Undoubtedly, empathy is integral to truly solving any problem users are having. If you can’t see a problem from a different perspective than your own, you will struggle to really see the nuances and context where the problem exists. But empathy isn’t just a step in the process, or something to be turned on and off. It shouldn’t be seen as a set of deliverables created by one team and then passed over to another.
There’s a real danger in this process that any empathy gained in that first stage is lost in translation when an artefact from that phase is passed to a team member who wasn’t involved. A set of personas, an empathy map, or a research report is at risk of being misinterpreted, misunderstood, or simply ignored when it is ‘handed over’. As with many deliverables in the UX process, it’s the journey, not the destination that holds the most insight. The deliverable is simply a summary of all the insights gathered to that point.
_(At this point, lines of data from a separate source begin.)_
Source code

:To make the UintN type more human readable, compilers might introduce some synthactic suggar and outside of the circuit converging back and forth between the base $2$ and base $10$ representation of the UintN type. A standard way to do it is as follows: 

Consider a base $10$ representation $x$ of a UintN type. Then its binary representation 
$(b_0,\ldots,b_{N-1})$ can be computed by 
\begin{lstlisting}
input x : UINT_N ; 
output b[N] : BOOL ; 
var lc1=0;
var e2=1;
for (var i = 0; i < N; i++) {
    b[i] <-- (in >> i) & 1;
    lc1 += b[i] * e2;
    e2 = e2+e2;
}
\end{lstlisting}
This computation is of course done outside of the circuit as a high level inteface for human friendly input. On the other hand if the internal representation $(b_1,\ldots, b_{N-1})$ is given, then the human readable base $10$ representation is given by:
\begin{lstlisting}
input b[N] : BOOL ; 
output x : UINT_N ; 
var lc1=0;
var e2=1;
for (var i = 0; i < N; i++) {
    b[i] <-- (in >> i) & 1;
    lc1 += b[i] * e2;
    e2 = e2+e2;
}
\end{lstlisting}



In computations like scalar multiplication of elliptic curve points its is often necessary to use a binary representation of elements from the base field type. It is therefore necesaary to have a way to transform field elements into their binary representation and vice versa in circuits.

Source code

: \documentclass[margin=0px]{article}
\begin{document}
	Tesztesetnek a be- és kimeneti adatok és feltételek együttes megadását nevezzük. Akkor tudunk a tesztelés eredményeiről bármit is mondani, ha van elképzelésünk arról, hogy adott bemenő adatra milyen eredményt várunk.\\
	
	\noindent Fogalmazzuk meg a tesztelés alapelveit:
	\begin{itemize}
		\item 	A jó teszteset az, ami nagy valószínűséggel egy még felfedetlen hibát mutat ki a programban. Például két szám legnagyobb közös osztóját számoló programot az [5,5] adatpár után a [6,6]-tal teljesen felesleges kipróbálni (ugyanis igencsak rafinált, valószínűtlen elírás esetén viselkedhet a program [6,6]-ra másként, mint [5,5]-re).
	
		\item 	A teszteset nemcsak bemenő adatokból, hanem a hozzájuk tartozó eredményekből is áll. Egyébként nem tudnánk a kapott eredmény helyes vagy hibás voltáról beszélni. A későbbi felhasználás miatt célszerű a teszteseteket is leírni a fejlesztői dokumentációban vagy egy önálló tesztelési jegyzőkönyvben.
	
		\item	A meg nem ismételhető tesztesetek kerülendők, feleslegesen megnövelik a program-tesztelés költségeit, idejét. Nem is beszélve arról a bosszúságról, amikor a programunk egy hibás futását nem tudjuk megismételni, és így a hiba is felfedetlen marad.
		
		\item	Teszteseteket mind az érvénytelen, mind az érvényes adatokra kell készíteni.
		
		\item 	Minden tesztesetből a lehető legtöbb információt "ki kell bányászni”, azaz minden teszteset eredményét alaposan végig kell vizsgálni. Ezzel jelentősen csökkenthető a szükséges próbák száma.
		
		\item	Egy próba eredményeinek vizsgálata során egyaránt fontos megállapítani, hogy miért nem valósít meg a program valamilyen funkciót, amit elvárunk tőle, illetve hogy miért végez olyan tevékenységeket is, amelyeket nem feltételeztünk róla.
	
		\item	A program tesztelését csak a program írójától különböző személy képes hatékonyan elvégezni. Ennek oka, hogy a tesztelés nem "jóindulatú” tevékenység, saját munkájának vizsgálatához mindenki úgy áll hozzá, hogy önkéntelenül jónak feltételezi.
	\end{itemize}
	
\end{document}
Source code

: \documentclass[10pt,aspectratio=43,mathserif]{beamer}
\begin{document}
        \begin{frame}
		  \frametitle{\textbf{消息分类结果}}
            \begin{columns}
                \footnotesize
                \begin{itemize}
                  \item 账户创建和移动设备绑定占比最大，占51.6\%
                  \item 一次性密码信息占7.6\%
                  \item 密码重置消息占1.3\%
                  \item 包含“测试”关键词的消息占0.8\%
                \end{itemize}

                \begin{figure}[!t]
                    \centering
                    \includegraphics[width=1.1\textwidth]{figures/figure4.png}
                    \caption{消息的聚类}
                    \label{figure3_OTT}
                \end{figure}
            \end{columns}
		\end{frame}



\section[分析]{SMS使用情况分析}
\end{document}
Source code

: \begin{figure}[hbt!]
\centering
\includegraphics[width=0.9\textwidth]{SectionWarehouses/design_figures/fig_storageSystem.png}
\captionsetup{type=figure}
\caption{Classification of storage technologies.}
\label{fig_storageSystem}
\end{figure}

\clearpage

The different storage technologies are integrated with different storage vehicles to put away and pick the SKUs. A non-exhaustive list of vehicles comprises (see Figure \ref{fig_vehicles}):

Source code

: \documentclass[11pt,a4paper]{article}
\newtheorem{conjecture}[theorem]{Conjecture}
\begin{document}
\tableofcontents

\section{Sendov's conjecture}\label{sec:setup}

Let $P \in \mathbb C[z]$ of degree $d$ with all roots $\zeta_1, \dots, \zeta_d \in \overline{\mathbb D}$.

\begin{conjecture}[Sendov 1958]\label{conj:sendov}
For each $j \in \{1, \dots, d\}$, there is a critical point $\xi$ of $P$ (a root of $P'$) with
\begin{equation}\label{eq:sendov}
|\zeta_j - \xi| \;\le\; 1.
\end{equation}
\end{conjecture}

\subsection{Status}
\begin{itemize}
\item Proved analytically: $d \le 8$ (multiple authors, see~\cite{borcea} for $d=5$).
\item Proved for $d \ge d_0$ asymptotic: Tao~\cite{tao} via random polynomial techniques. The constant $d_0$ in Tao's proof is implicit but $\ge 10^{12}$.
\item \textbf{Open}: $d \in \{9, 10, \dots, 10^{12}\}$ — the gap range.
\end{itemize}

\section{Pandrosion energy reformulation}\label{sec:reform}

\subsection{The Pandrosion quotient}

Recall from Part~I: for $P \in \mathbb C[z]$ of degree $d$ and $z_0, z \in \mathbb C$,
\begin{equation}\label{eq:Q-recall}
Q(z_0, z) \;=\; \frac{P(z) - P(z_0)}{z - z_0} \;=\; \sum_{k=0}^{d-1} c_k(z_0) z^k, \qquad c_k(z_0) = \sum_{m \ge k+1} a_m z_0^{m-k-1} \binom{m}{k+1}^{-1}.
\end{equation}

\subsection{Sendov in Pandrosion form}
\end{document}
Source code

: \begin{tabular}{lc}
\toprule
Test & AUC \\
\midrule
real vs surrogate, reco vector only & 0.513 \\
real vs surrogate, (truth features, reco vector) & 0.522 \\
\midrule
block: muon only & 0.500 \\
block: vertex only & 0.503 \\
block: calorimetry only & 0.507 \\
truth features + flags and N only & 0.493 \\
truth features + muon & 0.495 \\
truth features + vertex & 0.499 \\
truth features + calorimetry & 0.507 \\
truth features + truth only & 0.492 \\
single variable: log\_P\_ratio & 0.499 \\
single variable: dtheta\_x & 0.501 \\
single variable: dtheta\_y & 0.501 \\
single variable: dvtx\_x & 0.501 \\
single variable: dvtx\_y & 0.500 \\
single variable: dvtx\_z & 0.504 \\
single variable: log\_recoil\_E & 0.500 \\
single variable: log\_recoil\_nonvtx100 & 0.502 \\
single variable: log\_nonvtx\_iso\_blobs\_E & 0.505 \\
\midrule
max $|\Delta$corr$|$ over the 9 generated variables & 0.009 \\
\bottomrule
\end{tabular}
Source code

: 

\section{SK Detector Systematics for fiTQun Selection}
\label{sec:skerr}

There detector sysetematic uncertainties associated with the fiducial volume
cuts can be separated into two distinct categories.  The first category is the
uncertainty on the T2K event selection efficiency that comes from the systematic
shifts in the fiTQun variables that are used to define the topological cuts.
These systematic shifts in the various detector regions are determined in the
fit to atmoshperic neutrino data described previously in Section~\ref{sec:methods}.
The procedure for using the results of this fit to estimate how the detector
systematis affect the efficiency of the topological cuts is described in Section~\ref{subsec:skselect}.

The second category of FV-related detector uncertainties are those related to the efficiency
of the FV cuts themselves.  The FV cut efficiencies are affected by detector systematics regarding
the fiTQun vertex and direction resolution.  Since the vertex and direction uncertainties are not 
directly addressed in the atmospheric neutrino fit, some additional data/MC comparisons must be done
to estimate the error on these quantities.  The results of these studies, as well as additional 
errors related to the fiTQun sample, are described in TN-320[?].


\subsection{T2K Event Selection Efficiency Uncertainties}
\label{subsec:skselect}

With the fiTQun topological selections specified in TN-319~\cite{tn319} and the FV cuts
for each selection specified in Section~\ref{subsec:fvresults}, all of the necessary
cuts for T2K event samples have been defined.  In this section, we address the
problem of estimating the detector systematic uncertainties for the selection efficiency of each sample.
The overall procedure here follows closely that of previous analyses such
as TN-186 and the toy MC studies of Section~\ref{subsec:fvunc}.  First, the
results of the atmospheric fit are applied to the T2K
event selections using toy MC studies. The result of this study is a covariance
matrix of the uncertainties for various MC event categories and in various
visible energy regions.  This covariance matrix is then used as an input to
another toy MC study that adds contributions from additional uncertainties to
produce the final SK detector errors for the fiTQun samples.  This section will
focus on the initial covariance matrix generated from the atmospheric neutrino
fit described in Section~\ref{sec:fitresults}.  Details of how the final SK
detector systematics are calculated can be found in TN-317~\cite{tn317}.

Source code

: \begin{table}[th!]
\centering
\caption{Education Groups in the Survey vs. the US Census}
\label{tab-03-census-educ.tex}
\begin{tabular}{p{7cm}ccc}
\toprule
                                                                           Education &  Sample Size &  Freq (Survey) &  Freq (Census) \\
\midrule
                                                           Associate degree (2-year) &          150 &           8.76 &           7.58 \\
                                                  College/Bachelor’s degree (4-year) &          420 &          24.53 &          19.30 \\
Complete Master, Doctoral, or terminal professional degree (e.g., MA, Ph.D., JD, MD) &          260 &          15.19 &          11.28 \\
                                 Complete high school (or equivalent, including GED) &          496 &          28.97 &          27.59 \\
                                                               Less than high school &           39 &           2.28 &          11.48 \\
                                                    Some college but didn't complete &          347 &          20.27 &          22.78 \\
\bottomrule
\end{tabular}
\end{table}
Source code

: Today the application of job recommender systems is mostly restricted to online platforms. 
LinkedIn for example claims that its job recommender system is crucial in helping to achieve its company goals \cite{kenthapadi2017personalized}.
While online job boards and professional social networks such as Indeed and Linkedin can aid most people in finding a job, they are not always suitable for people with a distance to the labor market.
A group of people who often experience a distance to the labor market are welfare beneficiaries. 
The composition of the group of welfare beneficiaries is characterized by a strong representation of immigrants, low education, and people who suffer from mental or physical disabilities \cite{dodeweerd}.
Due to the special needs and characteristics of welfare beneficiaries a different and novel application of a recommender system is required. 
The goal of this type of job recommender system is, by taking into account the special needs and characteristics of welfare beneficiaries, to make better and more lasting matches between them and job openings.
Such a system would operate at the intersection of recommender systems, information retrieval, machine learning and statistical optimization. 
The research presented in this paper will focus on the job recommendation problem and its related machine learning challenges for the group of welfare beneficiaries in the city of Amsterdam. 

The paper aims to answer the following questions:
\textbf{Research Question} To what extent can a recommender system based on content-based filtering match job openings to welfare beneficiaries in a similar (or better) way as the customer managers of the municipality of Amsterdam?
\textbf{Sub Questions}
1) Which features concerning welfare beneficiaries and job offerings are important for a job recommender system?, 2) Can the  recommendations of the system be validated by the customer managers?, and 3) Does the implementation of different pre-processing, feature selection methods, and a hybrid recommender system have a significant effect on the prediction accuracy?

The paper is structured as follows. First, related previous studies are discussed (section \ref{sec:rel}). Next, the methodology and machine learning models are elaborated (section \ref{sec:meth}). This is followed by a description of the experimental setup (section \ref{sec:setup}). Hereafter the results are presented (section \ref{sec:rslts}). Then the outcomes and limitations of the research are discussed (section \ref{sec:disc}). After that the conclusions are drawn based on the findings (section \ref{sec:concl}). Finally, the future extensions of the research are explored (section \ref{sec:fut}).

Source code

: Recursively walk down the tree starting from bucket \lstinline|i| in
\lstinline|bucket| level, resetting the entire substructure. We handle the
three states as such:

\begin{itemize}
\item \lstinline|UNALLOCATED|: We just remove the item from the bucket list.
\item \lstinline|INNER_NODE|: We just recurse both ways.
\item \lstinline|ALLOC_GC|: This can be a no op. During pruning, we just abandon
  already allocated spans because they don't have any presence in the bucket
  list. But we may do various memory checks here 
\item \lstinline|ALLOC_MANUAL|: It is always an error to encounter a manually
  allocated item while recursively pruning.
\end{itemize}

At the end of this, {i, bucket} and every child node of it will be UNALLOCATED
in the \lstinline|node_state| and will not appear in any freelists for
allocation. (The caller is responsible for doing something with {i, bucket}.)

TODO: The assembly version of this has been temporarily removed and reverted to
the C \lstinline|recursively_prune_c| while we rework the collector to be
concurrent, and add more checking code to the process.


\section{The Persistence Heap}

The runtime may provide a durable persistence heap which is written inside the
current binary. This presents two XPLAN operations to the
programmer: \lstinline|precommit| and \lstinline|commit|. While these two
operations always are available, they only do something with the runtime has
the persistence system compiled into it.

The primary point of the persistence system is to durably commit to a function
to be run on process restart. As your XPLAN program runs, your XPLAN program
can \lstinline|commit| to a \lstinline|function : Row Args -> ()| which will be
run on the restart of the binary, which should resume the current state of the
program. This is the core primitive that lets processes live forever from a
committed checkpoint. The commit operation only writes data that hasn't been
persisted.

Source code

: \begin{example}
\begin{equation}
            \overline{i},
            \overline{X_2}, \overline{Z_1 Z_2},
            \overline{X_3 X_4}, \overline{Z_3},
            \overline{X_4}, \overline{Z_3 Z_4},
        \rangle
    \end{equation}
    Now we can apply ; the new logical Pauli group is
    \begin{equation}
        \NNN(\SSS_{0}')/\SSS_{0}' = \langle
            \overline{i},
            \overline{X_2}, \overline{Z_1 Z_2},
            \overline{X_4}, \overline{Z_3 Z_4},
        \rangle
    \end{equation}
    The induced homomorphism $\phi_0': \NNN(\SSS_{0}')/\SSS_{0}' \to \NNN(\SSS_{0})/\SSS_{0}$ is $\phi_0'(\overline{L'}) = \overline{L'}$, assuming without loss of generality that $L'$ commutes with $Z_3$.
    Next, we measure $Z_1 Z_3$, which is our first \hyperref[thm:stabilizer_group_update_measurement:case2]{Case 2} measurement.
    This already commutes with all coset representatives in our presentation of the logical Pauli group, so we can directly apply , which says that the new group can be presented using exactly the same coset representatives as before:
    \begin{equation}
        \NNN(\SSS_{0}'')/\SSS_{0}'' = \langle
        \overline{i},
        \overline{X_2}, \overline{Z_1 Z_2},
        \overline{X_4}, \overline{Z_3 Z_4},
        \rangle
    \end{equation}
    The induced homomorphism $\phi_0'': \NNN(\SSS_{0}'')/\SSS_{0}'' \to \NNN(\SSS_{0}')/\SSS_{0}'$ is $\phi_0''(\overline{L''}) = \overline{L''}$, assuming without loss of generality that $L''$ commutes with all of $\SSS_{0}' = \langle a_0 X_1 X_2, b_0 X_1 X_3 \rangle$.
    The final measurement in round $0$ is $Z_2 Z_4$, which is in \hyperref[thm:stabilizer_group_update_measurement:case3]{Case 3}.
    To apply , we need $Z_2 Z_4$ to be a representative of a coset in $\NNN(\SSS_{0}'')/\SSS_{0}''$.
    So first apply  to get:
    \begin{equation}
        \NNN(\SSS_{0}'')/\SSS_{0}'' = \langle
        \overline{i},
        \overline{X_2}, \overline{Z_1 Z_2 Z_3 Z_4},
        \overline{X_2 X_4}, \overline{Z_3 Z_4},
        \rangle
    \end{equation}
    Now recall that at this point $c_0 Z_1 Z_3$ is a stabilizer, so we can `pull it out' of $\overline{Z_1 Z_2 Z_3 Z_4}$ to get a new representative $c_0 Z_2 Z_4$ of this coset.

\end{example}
I believe that empathy is more of a continual thread throughout a project. Rather than a set of finite deliverables within a stage, it should be thought of as a scale than runs throughout the work, with apathy at one end, and empathy at the other. Apathy is a lack of interest or concern for the people or problem, who will engage with your design. And empathy provides a deep insight into people, their feelings, and the problem they face. After the empathy phase is complete in a project you can’t dial empathy back all the way to apathy and still produce a great solution. It has to remain constant throughout the project with regular contact with users, to keep in touch with their perspectives.
However, the danger with empathy is that if you sit too far down the other end of the spectrum in full empathy, you can’t help but feel the emotions of the people you are designing for. Whilst this can be extremely useful to shape your understanding of the problem, it’s unlikely you will be able to see the solution when bogged down with the emotional baggage you have inherited. Great design comes from being able to step back a little from the problem. It happens when you feel compassion for the people you are designing for, where you are invested in them and the problem you are working on, but detached just enough to see it from different angles. Moving the dial away from full empathy and turning down the emotions just enough to allow space for a solution to emerge.
Empathy is a powerful tool in the design process. It allows for a deeper understanding of the design problem and the people who need a solution. But it has to be used carefully. It’s not something you can dip into once and then forget about, but equally too much immersion in empathy can lead to strong feelings that can shroud the real solution. It’s your job to find a solution for the user, not to become one of them and feel what they feel.